Go big with antibiotics
The LRINEC (laboratory risk indicator for necrotizing fasciitis) score is composed of a CRP, which is often missing at diagnosis, as well as white count, hemoglobin, sodium, creatinine and glucose.

“You can look this up on any medical calculator,” she noted. But several studies—including one in the June 2017 issue of The Western Journal of Emergency Medicine—have found that the score’s positive predictive value is “pretty bad,” while its negative predictive value “is OK but not perfect. A low LRINEC score cannot rule out this diagnosis, and it shouldn’t replace your clinical suspicion.”

As for imaging, plain films vary in sensitivity, and only 25% will pick up on these cases. CT is “a fair amount better,” with sensitivity and specificity running between 80% and 95%. “You’re looking for things like fascial thickening or muscle involvement.” MRI is overly sensitive, with a specificity of only 60% or 70%, and it takes a long time.
“Early surgery is critical,” Dr. Babik pointed out. Survival is 93% with surgery within 24 hours and drops to 75% at 48 hours.

In terms of antibiotics, “you want to go pretty big upfront,” with vancomycin plus either pip/tazo or carbapenem plus clindamycin. Use clindamycin if “you’re concerned the person could have group A Streptococcus” because, in this instance, it circumvents the Eagle effect.

“Penicillin and other beta-lactams are less effective with group A Streptococcus when it is growing at a very high inoculum rate like in necrotizing fasciitis,” Dr. Babik pointed out. “Clindamycin gets around that.”

Phyllis Maguire is Executive Editor of Today’s Hospitalist.

Treating animal bites
ANIMAL BITES don’t fit neatly into any one skin and soft tissue infection category, pointed out Jennifer Babik, MD, PhD, an infectious diseases specialist at the University of California, San Francisco (UCSF). She spoke at this fall’s management of the hospitalized patient conference there.
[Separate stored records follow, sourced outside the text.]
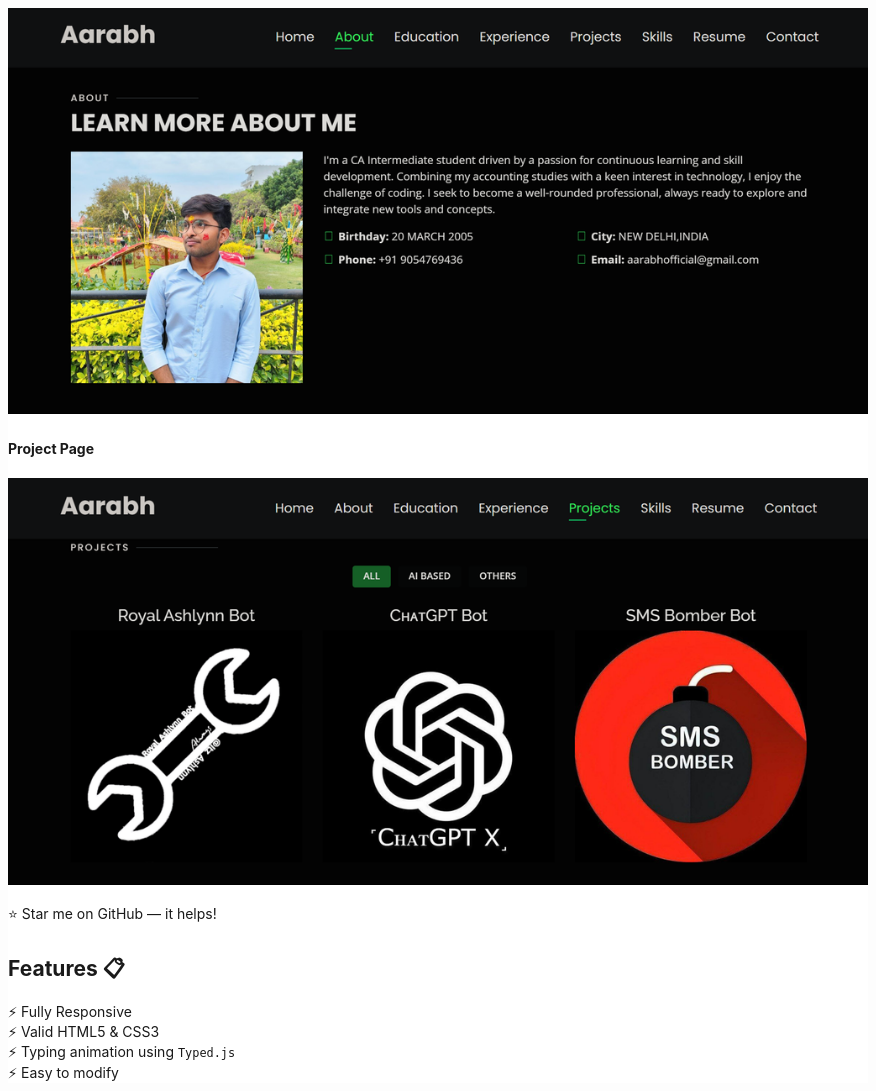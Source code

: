 <img src="website_images/AboutpageSS.png" width="900">


#### Project Page
<img src="website_images/project.png" width="900">
  


:star: Star me on GitHub — it helps!

## Features 📋
⚡️ Fully Responsive\
⚡️ Valid HTML5 & CSS3\
⚡️ Typing animation using `Typed.js`\
⚡️ Easy to modify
“Bites present as nonpurulent cellulitis in about a third of cases, purulent cellulitis in about half and an uncomplicated abscess in about 15%,” Dr. Babik said. The majority of bite infections are polymicrobial, with Pasteurella found in 75% of cat bites and 50% of dog bites, along with Streptococcus, Staphylococcus and anaerobes. (Eikenella is found in 20% of human bites.)

Patients should receive antibiotic prophylaxis if they are immunocompromised or have advanced liver disease or edema of the affected area. Prophylaxis is also indicated for moderate to severe injuries, particularly of the face or hand, or with deep penetrating wounds, such as cat bites. According to Dr. Babik, “your first-line choice is amoxicillin clavulanate for three to five days,” while moxifloxacin and doxycycline are good alternatives. Patients also need to make sure their tetanus is up to date.

As for established infection, ampicillin/sulbactam is “the IV drug of choice,” because it covers Streptococcus, Staphylococcus and gram negatives. Add MRSA coverage for purulent infections, while oral agents are the same as those for prophylaxis.
Dr. Babik also noted that a UCSF hospitalist recently shared a case with her of a patient with nonpurulent cellulitis whose blood cultures grew Capnocytophaga, a type of gram negative. “It turns out,” she said, “the patient was having his dog lick his wounds.”